Jamie’s choice to pursue very limited treatment and pretty much reject a medicalized death is the opposite of euthanasia. He is not turning to “medical treatment” to remove his problems. He is taking a stand at making every terrible, difficult moment he has left count.
The trouble comes when his father perceives his choice not to fight as selfish suicide. Choosing how to die is not the same as taking one’s life. Choosing to die a natural death instead of a medicalized one is different from rushing death in response to a painful but not terminal diagnosis.
In fact, one of the movie’s greatest tensions isn't found in its romance (though the film is listed as a romantic comedy—misleading, right?) but in Jamie’s relationship with his father. Anna’s role as Jamie’s lover isn’t to support his suicide but to bridge the gap of trauma and misunderstanding between Jamie and his father. I would even argue this is the film’s greatest tension because it’s what the climax hinges on.

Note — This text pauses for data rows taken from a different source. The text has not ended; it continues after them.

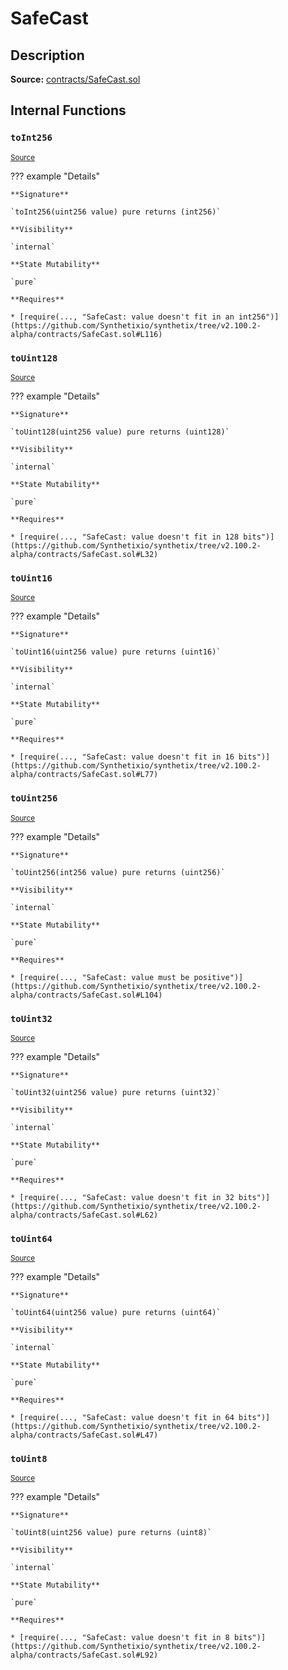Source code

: # SafeCast

## Description

**Source:** [contracts/SafeCast.sol](https://github.com/Synthetixio/synthetix/tree/v2.100.2-alpha/contracts/SafeCast.sol)

## Internal Functions

### `toInt256`

<sub>[Source](https://github.com/Synthetixio/synthetix/tree/v2.100.2-alpha/contracts/SafeCast.sol#L115)</sub>

??? example "Details"

    **Signature**

    `toInt256(uint256 value) pure returns (int256)`

    **Visibility**

    `internal`

    **State Mutability**

    `pure`

    **Requires**

    * [require(..., "SafeCast: value doesn't fit in an int256")](https://github.com/Synthetixio/synthetix/tree/v2.100.2-alpha/contracts/SafeCast.sol#L116)

### `toUint128`

<sub>[Source](https://github.com/Synthetixio/synthetix/tree/v2.100.2-alpha/contracts/SafeCast.sol#L31)</sub>

??? example "Details"

    **Signature**

    `toUint128(uint256 value) pure returns (uint128)`

    **Visibility**

    `internal`

    **State Mutability**

    `pure`

    **Requires**

    * [require(..., "SafeCast: value doesn't fit in 128 bits")](https://github.com/Synthetixio/synthetix/tree/v2.100.2-alpha/contracts/SafeCast.sol#L32)

### `toUint16`

<sub>[Source](https://github.com/Synthetixio/synthetix/tree/v2.100.2-alpha/contracts/SafeCast.sol#L76)</sub>

??? example "Details"

    **Signature**

    `toUint16(uint256 value) pure returns (uint16)`

    **Visibility**

    `internal`

    **State Mutability**

    `pure`

    **Requires**

    * [require(..., "SafeCast: value doesn't fit in 16 bits")](https://github.com/Synthetixio/synthetix/tree/v2.100.2-alpha/contracts/SafeCast.sol#L77)

### `toUint256`

<sub>[Source](https://github.com/Synthetixio/synthetix/tree/v2.100.2-alpha/contracts/SafeCast.sol#L103)</sub>

??? example "Details"

    **Signature**

    `toUint256(int256 value) pure returns (uint256)`

    **Visibility**

    `internal`

    **State Mutability**

    `pure`

    **Requires**

    * [require(..., "SafeCast: value must be positive")](https://github.com/Synthetixio/synthetix/tree/v2.100.2-alpha/contracts/SafeCast.sol#L104)

### `toUint32`

<sub>[Source](https://github.com/Synthetixio/synthetix/tree/v2.100.2-alpha/contracts/SafeCast.sol#L61)</sub>

??? example "Details"

    **Signature**

    `toUint32(uint256 value) pure returns (uint32)`

    **Visibility**

    `internal`

    **State Mutability**

    `pure`

    **Requires**

    * [require(..., "SafeCast: value doesn't fit in 32 bits")](https://github.com/Synthetixio/synthetix/tree/v2.100.2-alpha/contracts/SafeCast.sol#L62)

### `toUint64`

<sub>[Source](https://github.com/Synthetixio/synthetix/tree/v2.100.2-alpha/contracts/SafeCast.sol#L46)</sub>

??? example "Details"

    **Signature**

    `toUint64(uint256 value) pure returns (uint64)`

    **Visibility**

    `internal`

    **State Mutability**

    `pure`

    **Requires**

    * [require(..., "SafeCast: value doesn't fit in 64 bits")](https://github.com/Synthetixio/synthetix/tree/v2.100.2-alpha/contracts/SafeCast.sol#L47)

### `toUint8`

<sub>[Source](https://github.com/Synthetixio/synthetix/tree/v2.100.2-alpha/contracts/SafeCast.sol#L91)</sub>

??? example "Details"

    **Signature**

    `toUint8(uint256 value) pure returns (uint8)`

    **Visibility**

    `internal`

    **State Mutability**

    `pure`

    **Requires**

    * [require(..., "SafeCast: value doesn't fit in 8 bits")](https://github.com/Synthetixio/synthetix/tree/v2.100.2-alpha/contracts/SafeCast.sol#L92)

Just as Jamie chooses to live his life as he suggests one should live poetry, experiencing it fully instead of contemplating the emotion within, Anna is inspired by him. She continues their relationship with her eyes wide open and, despite being fully aware of how Cecelia—Jamie’s brother’s lover—remains haunted and changed by the tragedy of his death, Anna decides to get closer to Jamie and live what time they have together to its fullest, a decision which changes her life forever as at the film’s end she takes his place at Oxford instead of pursuing her prior dreams. Why? Because she sees he is right. Life is meant to be lived, no matter how painful and messy it gets, and Anna decides to live it and inspire others to do so just as Jamie once did.
So, cry all you want as Jamie dies onscreen but be thankful that the pain inflicted on you by this film’s writer serves a greater purpose than to encourage us to give in to the pain and apparent hopelessness of life. Life can always become more meaningful. True empathy lies in the protection of those in pain, not the enablement of their demise. Oftentimes it's pain that shows us the way to a greater existence, and no amount of pain will ever be enough to make your life worth ending.